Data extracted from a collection
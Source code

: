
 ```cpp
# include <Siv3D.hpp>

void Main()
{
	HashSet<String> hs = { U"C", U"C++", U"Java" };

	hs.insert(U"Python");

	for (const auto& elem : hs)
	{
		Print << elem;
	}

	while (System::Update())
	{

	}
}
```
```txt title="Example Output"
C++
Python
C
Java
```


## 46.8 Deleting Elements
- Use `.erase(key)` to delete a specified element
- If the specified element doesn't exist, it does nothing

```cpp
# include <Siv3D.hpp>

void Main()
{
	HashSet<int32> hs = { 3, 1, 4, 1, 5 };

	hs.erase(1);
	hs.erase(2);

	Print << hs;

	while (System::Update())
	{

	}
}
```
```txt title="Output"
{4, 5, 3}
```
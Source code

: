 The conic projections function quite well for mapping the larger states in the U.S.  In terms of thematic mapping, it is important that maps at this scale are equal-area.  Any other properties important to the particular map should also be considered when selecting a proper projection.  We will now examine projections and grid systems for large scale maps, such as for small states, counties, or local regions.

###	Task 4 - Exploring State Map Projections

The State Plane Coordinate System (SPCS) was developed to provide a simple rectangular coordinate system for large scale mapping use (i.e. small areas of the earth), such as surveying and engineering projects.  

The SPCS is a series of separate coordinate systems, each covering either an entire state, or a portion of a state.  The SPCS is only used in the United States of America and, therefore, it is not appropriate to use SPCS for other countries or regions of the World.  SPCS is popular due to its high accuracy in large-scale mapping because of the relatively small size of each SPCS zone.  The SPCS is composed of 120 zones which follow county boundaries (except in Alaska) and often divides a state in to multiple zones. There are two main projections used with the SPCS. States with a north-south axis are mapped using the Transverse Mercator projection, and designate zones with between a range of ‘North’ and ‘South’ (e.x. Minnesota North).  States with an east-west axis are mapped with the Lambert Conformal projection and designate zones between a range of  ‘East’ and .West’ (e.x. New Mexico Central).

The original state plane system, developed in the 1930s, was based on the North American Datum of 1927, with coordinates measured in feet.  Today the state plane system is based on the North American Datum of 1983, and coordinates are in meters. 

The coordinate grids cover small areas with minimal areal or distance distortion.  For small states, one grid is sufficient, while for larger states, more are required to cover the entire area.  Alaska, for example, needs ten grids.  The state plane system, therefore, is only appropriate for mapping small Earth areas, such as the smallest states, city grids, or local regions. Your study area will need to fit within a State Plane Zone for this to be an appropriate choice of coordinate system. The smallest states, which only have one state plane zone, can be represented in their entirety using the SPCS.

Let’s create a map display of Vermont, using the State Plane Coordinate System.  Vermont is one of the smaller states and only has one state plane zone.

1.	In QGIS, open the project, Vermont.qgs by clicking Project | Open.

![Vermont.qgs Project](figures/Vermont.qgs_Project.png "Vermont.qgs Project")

* [EXERCISE GOAL] For this exercise, repeat the data above exactly.

* [RESULT OF THE TASK]
Source code

:
 ```cpp
# include <Siv3D.hpp>

void Main()
{
	HashSet<String> hs = { U"C", U"C++", U"Java" };

	hs.insert(U"Python");

	for (const auto& elem : hs)
	{
		Print << elem;
	}

	while (System::Update())
	{

	}
}
```
```txt title="Example Output"
C++
Python
C
Java
```


## 46.8 Deleting Elements
- Use `.erase(key)` to delete a specified element
- If the specified element doesn't exist, it does nothing

```cpp
# include <Siv3D.hpp>

void Main()
{
	HashSet<int32> hs = { 3, 1, 4, 1, 5 };

	hs.erase(1);
	hs.erase(2);

	Print << hs;

	while (System::Update())
	{

	}
}
```
```txt title="Output"
{4, 5, 3}
```
Source code

: The conic projections function quite well for mapping the larger states in the U.S.  In terms of thematic mapping, it is important that maps at this scale are equal-area.  Any other properties important to the particular map should also be considered when selecting a proper projection.  We will now examine projections and grid systems for large scale maps, such as for small states, counties, or local regions.

###	Task 4 - Exploring State Map Projections

The State Plane Coordinate System (SPCS) was developed to provide a simple rectangular coordinate system for large scale mapping use (i.e. small areas of the earth), such as surveying and engineering projects.  

The SPCS is a series of separate coordinate systems, each covering either an entire state, or a portion of a state.  The SPCS is only used in the United States of America and, therefore, it is not appropriate to use SPCS for other countries or regions of the World.  SPCS is popular due to its high accuracy in large-scale mapping because of the relatively small size of each SPCS zone.  The SPCS is composed of 120 zones which follow county boundaries (except in Alaska) and often divides a state in to multiple zones. There are two main projections used with the SPCS. States with a north-south axis are mapped using the Transverse Mercator projection, and designate zones with between a range of ‘North’ and ‘South’ (e.x. Minnesota North).  States with an east-west axis are mapped with the Lambert Conformal projection and designate zones between a range of  ‘East’ and .West’ (e.x. New Mexico Central).

The original state plane system, developed in the 1930s, was based on the North American Datum of 1927, with coordinates measured in feet.  Today the state plane system is based on the North American Datum of 1983, and coordinates are in meters. 

The coordinate grids cover small areas with minimal areal or distance distortion.  For small states, one grid is sufficient, while for larger states, more are required to cover the entire area.  Alaska, for example, needs ten grids.  The state plane system, therefore, is only appropriate for mapping small Earth areas, such as the smallest states, city grids, or local regions. Your study area will need to fit within a State Plane Zone for this to be an appropriate choice of coordinate system. The smallest states, which only have one state plane zone, can be represented in their entirety using the SPCS.

Let’s create a map display of Vermont, using the State Plane Coordinate System.  Vermont is one of the smaller states and only has one state plane zone.

1.	In QGIS, open the project, Vermont.qgs by clicking Project | Open.

![Vermont.qgs Project](figures/Vermont.qgs_Project.png "Vermont.qgs Project")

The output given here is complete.